US Senator Richard Blumenthal presented the flag, that had been flown over the nation’s capitol, during a ceremony which also was attended by State Rep. Charles Ferraro and West Haven Mayor Ed O’Brien.
“A flag that is a token of our recognition and honor to the Gilbert family, and a flag that will grace this museum,” Blumenthal said.
This all came about due to the persistence of a nephew that Lt. James W. Gilbert never met.
Terrance Gilbert, 70, who once lived in Orange, came across some boxes in the basement of his West Haven home and as he carefully went through all of the contents, became acquainted with his uncle, about whom his family never really discussed because their hearts were broken by the way they lost him decades ago.
After 9 months of digging, research, phone calls and working with the Veteran’s Museum and his grandson, also Terrance, Terrance had a binder filled with photographs, documents, letters, telegrams, copies of pages from James’ military school yearbook and so much more.
James was inducted into the Pennsylvania Military College in 1940, where, it appears, he made excellent grades, was a member of the football team and was a bit of a cut-up.
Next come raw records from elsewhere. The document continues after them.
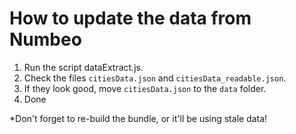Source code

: # How to update the data from Numbeo

1. Run the script dataExtract.js.
2. Check the files `citiesData.json` and `citiesData_readable.json`.
3. If they look good, move `citiesData.json` to the `data` folder.
4. Done

*Don't forget to re-build the bundle, or it'll be using stale data!
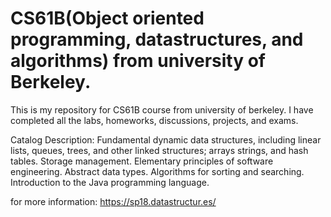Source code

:# CS61B(Object oriented programming, datastructures, and algorithms) from university of Berkeley.

This is my repository for CS61B course from university of berkeley. I have completed all the labs, homeworks, discussions, projects, and exams.

Catalog Description: Fundamental dynamic data structures, including linear lists, queues, trees, and other linked structures; arrays strings, and hash tables. Storage management. Elementary principles of software engineering. Abstract data types. Algorithms for sorting and searching. Introduction to the Java programming language. 

for more information: https://sp18.datastructur.es/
He was a member of the final graduating class in 1943.
Terrance and his Uncle Kevin, of Orange — he runs the Memorial Day Parade with passion every year — learned that James had applied to West Point in 1942 and was accepted without condition, but before he was able to attend, the war in Europe was heating up and he graduated Officer Candidate Class, 1st Co., Third Student Training Regiment Infantry School in Fort Benning, GA, as a Second Lieutenant on Sept. 5, 1944.
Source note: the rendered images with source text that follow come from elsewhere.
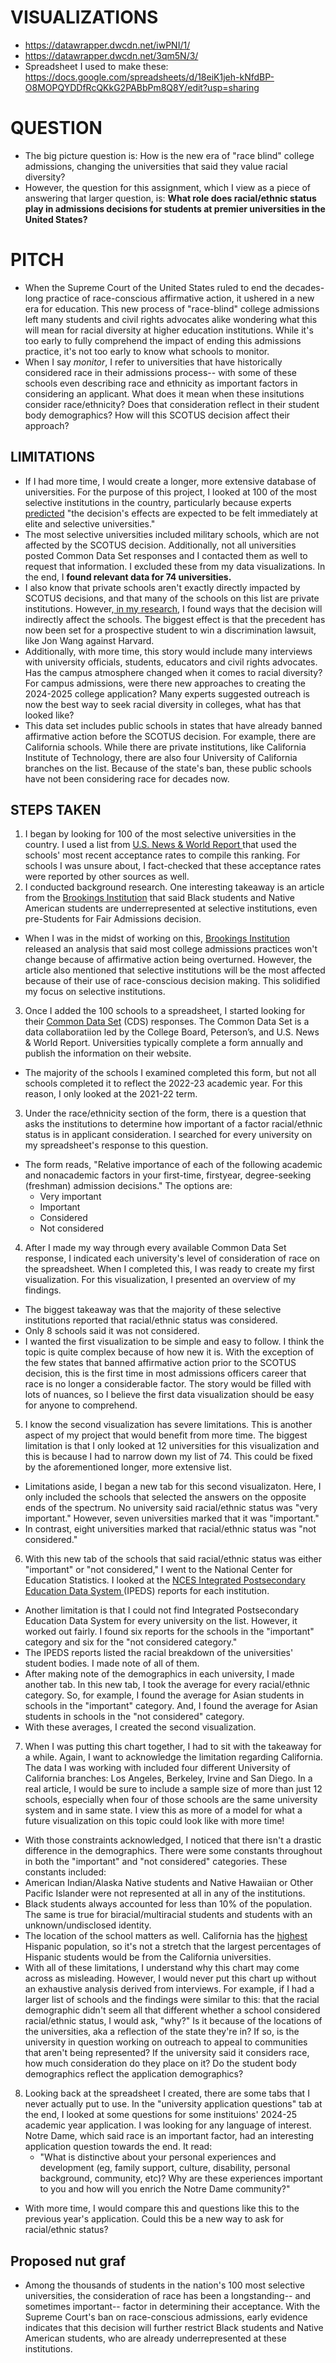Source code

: # VISUALIZATIONS
* https://datawrapper.dwcdn.net/iwPNI/1/
* https://datawrapper.dwcdn.net/3qm5N/3/
* Spreadsheet I used to make these: https://docs.google.com/spreadsheets/d/18eiK1jeh-kNfdBP-O8MOPQYDDfRcQKkG2PABbPm8Q8Y/edit?usp=sharing

# QUESTION
* The big picture question is: How is the new era of "race blind" college admissions, changing the universities that said they value racial diversity?
* However, the question for this assignment, which I view as a piece of answering that larger question, is: **What role does racial/ethnic status play in admissions decisions for students at premier universities in the United States?**
  
# PITCH
* When the Supreme Court of the United States ruled to end the decades-long practice of race-conscious affirmative action, it ushered in a new era for education. This new process of "race-blind" college admissions left many students and civil rights advocates alike wondering what this will mean for racial diversity at higher education institutions. While it's too early to fully comprehend the impact of ending this admissions practice, it's not too early to know what schools to monitor.
* When I say _monitor_, I refer to universities that have historically considered race in their admissions process-- with some of these schools even describing race and ethnicity as important factors in considering an applicant. What does it mean when these insitutions consider race/ethnicity? Does that consideration reflect in their student body demographics? How will this SCOTUS decision affect their approach?

## LIMITATIONS
* If I had more time, I would create a longer, more extensive database of universities. For the purpose of this project, I looked at 100 of the most selective institutions in the country, particularly because experts [predicted](https://www.axios.com/2023/06/29/affirmative-action-explained-students-diversity) "the decision's effects are expected to be felt immediately at elite and selective universities."
* The most selective universities included military schools, which are not affected by the SCOTUS decision. Additionally, not all universities posted Common Data Set responses and I contacted them as well to request that information. I excluded these from my data visualizations. In the end, I **found relevant data for 74 universities.**
* I also know that private schools aren't exactly directly impacted by SCOTUS decisions, and that many of the schools on this list are private institutions. However,[ in my research,](https://www.venable.com/insights/publications/2023/07/no-more-affirmative-action-what-does) I found ways that the decision will indirectly affect the schools. The biggest effect is that the precedent has now been set for a prospective student to win a discrimination lawsuit, like Jon Wang against Harvard.
* Additionally, with more time, this story would include many interviews with university officials, students, educators and civil rights advocates. Has the campus atmosphere changed when it comes to racial diversity? For campus admissions, were there new approaches to creating the 2024-2025 college application? Many experts suggested outreach is now the best way to seek racial diversity in colleges, what has that looked like?
* This data set includes public schools in states that have already banned affirmative action before the SCOTUS decision. For example, there are California schools. While there are private institutions, like California Institute of Technology, there are also four University of California branches on the list. Because of the state's ban, these public schools have not been considering race for decades now. 

## STEPS TAKEN
1. I began by looking for 100 of the most selective universities in the country. I used a list from [U.S. News & World Report ](https://www.usnews.com/best-colleges/rankings/lowest-acceptance-rate) that used the schools' most recent acceptance rates to compile this ranking. For schools I was unsure about, I fact-checked that these acceptance rates were reported by other sources as well.
2. I conducted background research. One interesting takeaway is an article from the [Brookings Institution](https://www.brookings.edu/articles/the-end-of-race-conscious-admissions/#:~:text=A%20report%20from%20the%20Georgetown,were%20in%20the%20early%202000s.) that said Black students and Native American students are underrepresented at selective institutions, even pre-Students for Fair Admissions decision. 
 * When I was in the midst of working on this, [Brookings Institution](https://www.brookings.edu/articles/admissions-at-most-colleges-will-be-unaffected-by-supreme-court-ruling-on-affirmative-action/) released an analysis that said most college admissions practices won't change because of affirmative action being overturned. However, the article also mentioned that selective institutions will be the most affected because of their use of race-conscious decision making. This solidified my focus on selective institutions. 
3. Once I added the 100 schools to a spreadsheet, I started looking for their [Common Data Set](https://commondataset.org/) (CDS) responses. The Common Data Set is a data collaboratiion led by the College Board, Peterson’s, and U.S. News & World Report. Universities typically complete a form annually and publish the information on their website.
* The majority of the schools I examined completed this form, but not all schools completed it to reflect the 2022-23 academic year. For this reason, I only looked at the 2021-22 term.
3. Under the race/ethnicity section of the form, there is a question that asks the institutions to determine how important of a factor racial/ethnic status is in applicant consideration. I searched for every university on my spreadsheet's response to this question.
* The form reads, "Relative importance of each of the following academic and nonacademic factors in your first-time, firstyear, degree-seeking (freshman) admission decisions." The options are:
  * Very important
  * Important
  * Considered
  * Not considered
4. After I made my way through every available Common Data Set response, I indicated each university's level of consideration of race on the spreadsheet. When I completed this, I was ready to create my first visualization. For this visualization, I presented an overview of my findings.
* The biggest takeaway was that the majority of these selective institutions reported that racial/ethnic status was considered. 
* Only 8 schools said it was not considered.
* I wanted the first visualization to be simple and easy to follow. I think the topic is quite complex because of how new it is. With the exception of the few states that banned affirmative action prior to the SCOTUS decision, this is the first time in most admissions officers career that race is no longer a considerable factor. The story would be filled with lots of nuances, so I believe the first data visualization should be easy for anyone to comprehend.
5. I know the second visualization has severe limitations. This is another aspect of my project that would benefit from more time. The biggest limitation is that I only looked at 12 universities for this visualization and this is because I had to narrow down my list of 74. This could be fixed by the aforementioned longer, more extensive list.
* Limitations aside, I began a new tab for this second visualizaton. Here, I only included the schools that selected the answers on the opposite ends of the spectrum. No university said racial/ethnic status was "very important." However, seven universities marked that it was "important."
* In contrast, eight universities marked that racial/ethnic status was "not considered."
6. With this new tab of the schools that said racial/ethnic status was either "important" or "not considered," I went to the National Center for Education Statistics. I looked at the [NCES Integrated Postsecondary Education Data System	](https://nces.ed.gov/ipeds/datacenter/institutionprofile.aspx?unitId=190150&goToReportId=6&sid=a8ac66d4-e600-4ed3-bd53-9975c9469f64&rtid=6)(IPEDS) reports for each institution.
  * Another limitation is that I could not find Integrated Postsecondary Education Data System for every university on the list. However, it worked out fairly. I found six reports for the schools in the "important" category and six for the "not considered category."
  * The IPEDS reports listed the racial breakdown of the universities' student bodies. I made note of all of them.
  * After making note of the demographics in each university, I made another tab. In this new tab, I took the average for every racial/ethnic category. So, for example, I found the average for Asian students in schools in the "important" category. And, I found the average for Asian students in schools in the "not considered" category.
  * With these averages, I created the second visualization.
 7. When I was putting this chart together, I had to sit with the takeaway for a while. Again, I want to acknowledge the limitation regarding California. The data I was working with included four different University of California branches: Los Angeles, Berkeley, Irvine and San Diego. In a real article, I would be sure to include a sample size of more than just 12 schools, especially when four of those schools are the same university system and in same state. I view this as more of a model for what a future visualization on this topic could look like with more time!
 * With those constraints acknowledged, I noticed that there isn't a drastic difference in the demographics. There were some constants throughout in both the "important" and "not considered" categories. These constants included:
 * American Indian/Alaska Native students and Native Hawaiian or Other Pacific Islander were not represented at all in any of the institutions.
 * Black students always accounted for less than 10% of the population. The same is true for biracial/multiracial students and students with an unknown/undisclosed identity.
 * The location of the school matters as well. California has the [highest](https://www.statista.com/statistics/259850/hispanic-population-of-the-us-by-state/#:~:text=Hispanic%20population%20U.S.%202022%2C%20by%20state&text=In%202022%2C%20California%20had%20the,Hispanic%20residents%20in%20that%20year.) Hispanic population, so it's not a stretch that the largest percentages of Hispanic students would be from the California universities.
 * With all of these limitations, I understand why this chart may come across as misleading. However, I would never put this chart up without an exhaustive analysis derived from interviews. For example, if I had a larger list of schools and the findings were similar to this: that the racial demographic didn't seem all that different whether a school considered racial/ethnic status, I would ask, "why?" Is it because of the locations of the universities, aka a reflection of the state they're in? If so, is the university in question working on outreach to appeal to communities that aren't being represented? If the university said it considers race, how much consideration do they place on it? Do the student body demographics reflect the application demographics?
8. Looking back at the spreadsheet I created, there are some tabs that I never actually put to use. In the "university application questions" tab at the end, I looked at some questions for some instituions' 2024-25 academic year application. I was looking for any language of interest. Notre Dame, which said race is an important factor, had an interesting application question towards the end. It read:
   * "What is distinctive about your personal experiences and development (eg, family support, culture, disability, personal background, community, etc)? Why are these experiences important to you and how will you enrich the Notre Dame community?"
  * With more time, I would compare this and questions like this to the previous year's application. Could this be a new way to ask for racial/ethnic status? 
    
## Proposed nut graf
* Among the thousands of students in the nation's 100 most selective universities, the consideration of race has been a longstanding-- and sometimes important-- factor in determining their acceptance. With the Supreme Court's ban on race-conscious admissions, early evidence indicates that this decision will further restrict Black students and Native American students, who are already underrepresented at these institutions.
In the box of treasures from the basement was a letter from Everett Scranton, one of the men in James’ platoon, to Mrs. Gilbert, giving an account of what happened to James during a battle with the Germans.
James was the only officer in the foxhole with his men. When the Germans started coming at them the men began to retreat and James stood up and called them back, which is when he was shot. The men tried to fix him up with a tourniquet and he ended up in a hospital in France.
Terrance has documentation, some written in German, some in French, that the government attempted to find him, but the Hospital that James was in, was bombed and nothing of his, not even his dog tags, were ever found.
James was blonde with blue eyes and he spoke fluent German. For some reason, he was wearing German boots when he was pulled out of the trenches. Because of this, the Gilbert Family held onto the hope that the Germans would have thought he was one of theirs and had brought him with them to the other side and someday James would walk through the door after the war, but sadly, that never happened.
Aside from getting to know his uncle through his research, there is one thing in particular that ties the two men together. James was declared MIA on Feb. 8, 1946. Terrance was born on Feb. 8, 1947.
Terrance donated his binder to the West Haven Veteran’s Museum along with James’ medals, which he compiled with Blumenthal’s assistance: the Bronze Star, Purple Heart, Combat Infantryman Badge, American Campaign Medal and the WWII Victory Medal.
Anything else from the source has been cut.